[Exercise prompt]
From the records below, transcribe only the lines running from the one with "1. Psychohistory: The" through the one with "5. Encyclopedists vs.". Keep both of those end lines.

Document images with source code:
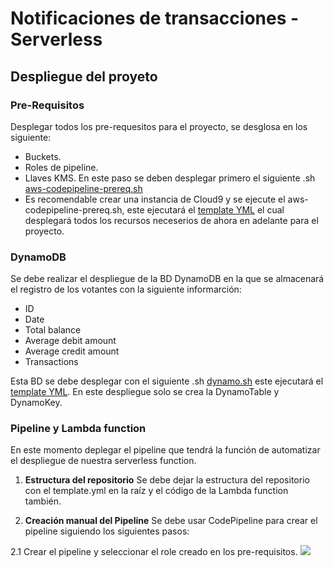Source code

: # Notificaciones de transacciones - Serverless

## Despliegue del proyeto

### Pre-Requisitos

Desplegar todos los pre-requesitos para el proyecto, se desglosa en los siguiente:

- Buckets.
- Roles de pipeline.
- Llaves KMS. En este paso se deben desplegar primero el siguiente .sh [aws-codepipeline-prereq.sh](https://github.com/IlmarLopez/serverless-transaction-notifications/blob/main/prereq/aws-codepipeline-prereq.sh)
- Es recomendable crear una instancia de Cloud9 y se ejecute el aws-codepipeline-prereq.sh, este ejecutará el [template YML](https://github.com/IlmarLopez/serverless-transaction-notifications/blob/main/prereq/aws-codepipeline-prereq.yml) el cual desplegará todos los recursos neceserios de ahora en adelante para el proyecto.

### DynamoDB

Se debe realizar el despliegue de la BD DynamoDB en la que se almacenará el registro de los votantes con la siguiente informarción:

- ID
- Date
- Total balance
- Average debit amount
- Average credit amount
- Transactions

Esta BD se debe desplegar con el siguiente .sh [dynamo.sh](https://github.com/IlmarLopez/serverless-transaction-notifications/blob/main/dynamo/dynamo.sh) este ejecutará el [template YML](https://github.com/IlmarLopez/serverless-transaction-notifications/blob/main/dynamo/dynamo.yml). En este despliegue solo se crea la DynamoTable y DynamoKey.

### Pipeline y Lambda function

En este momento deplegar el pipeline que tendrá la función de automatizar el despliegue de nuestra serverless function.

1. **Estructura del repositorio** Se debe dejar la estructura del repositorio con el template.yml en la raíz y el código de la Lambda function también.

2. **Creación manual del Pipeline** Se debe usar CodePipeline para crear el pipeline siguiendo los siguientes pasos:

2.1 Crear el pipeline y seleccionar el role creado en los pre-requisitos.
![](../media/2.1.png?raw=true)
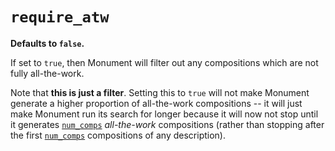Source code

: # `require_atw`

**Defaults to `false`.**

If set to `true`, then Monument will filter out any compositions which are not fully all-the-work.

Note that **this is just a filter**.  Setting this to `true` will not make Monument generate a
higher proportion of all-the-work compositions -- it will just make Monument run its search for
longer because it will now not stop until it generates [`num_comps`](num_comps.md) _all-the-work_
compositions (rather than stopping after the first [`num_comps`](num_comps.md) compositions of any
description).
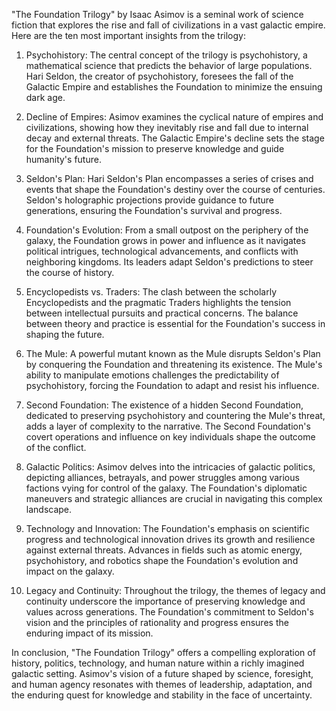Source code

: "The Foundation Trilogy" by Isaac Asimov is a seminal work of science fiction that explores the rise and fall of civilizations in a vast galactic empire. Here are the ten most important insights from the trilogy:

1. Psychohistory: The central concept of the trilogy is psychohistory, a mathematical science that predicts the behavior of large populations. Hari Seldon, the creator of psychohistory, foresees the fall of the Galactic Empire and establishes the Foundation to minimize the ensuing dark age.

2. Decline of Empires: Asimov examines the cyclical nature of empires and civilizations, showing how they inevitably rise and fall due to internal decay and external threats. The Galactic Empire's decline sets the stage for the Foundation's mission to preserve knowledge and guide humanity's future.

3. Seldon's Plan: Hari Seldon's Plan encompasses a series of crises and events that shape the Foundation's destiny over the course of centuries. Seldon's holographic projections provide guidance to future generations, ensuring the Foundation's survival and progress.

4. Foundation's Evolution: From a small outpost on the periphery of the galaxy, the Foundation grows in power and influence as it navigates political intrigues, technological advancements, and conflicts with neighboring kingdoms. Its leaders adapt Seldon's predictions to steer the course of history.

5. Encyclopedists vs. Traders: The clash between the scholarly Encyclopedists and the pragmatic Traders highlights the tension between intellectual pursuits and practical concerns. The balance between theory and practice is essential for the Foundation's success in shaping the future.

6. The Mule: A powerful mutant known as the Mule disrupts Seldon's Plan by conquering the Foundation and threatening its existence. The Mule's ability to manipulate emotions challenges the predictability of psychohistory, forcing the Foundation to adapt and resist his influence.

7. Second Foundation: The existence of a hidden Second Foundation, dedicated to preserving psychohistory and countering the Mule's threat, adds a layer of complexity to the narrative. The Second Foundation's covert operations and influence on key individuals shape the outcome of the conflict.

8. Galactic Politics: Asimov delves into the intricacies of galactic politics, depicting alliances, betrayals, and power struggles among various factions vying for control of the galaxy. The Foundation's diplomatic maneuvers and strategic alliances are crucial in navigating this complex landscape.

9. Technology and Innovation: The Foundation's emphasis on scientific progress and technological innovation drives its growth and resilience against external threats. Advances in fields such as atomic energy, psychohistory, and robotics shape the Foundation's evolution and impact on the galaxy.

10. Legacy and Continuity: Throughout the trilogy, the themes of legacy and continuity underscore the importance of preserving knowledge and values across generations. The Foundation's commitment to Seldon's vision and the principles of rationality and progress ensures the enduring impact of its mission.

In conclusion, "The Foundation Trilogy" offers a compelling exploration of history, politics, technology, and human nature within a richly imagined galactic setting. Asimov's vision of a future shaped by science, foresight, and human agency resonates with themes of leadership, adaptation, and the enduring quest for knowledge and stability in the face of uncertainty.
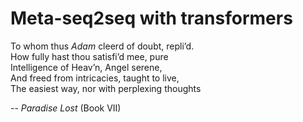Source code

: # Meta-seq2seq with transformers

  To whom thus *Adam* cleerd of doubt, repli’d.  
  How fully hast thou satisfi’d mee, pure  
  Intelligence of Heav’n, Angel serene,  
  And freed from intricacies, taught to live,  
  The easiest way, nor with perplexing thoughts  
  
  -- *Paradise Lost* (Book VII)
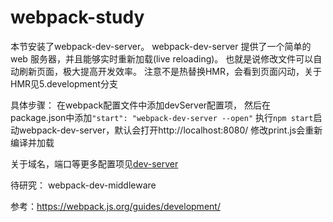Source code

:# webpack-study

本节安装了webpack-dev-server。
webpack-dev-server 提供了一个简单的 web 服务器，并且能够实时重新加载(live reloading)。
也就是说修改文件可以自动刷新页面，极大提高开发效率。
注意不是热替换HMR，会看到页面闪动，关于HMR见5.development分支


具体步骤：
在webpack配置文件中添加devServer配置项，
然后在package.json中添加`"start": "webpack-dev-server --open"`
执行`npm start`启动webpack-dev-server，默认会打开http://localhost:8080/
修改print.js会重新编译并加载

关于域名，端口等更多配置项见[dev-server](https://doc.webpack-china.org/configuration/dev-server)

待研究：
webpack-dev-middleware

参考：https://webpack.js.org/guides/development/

[Answer box]
1. Psychohistory: The central concept of the trilogy is psychohistory, a mathematical science that predicts the behavior of large populations. Hari Seldon, the creator of psychohistory, foresees the fall of the Galactic Empire and establishes the Foundation to minimize the ensuing dark age.

2. Decline of Empires: Asimov examines the cyclical nature of empires and civilizations, showing how they inevitably rise and fall due to internal decay and external threats. The Galactic Empire's decline sets the stage for the Foundation's mission to preserve knowledge and guide humanity's future.

3. Seldon's Plan: Hari Seldon's Plan encompasses a series of crises and events that shape the Foundation's destiny over the course of centuries. Seldon's holographic projections provide guidance to future generations, ensuring the Foundation's survival and progress.

4. Foundation's Evolution: From a small outpost on the periphery of the galaxy, the Foundation grows in power and influence as it navigates political intrigues, technological advancements, and conflicts with neighboring kingdoms. Its leaders adapt Seldon's predictions to steer the course of history.

5. Encyclopedists vs. Traders: The clash between the scholarly Encyclopedists and the pragmatic Traders highlights the tension between intellectual pursuits and practical concerns. The balance between theory and practice is essential for the Foundation's success in shaping the future.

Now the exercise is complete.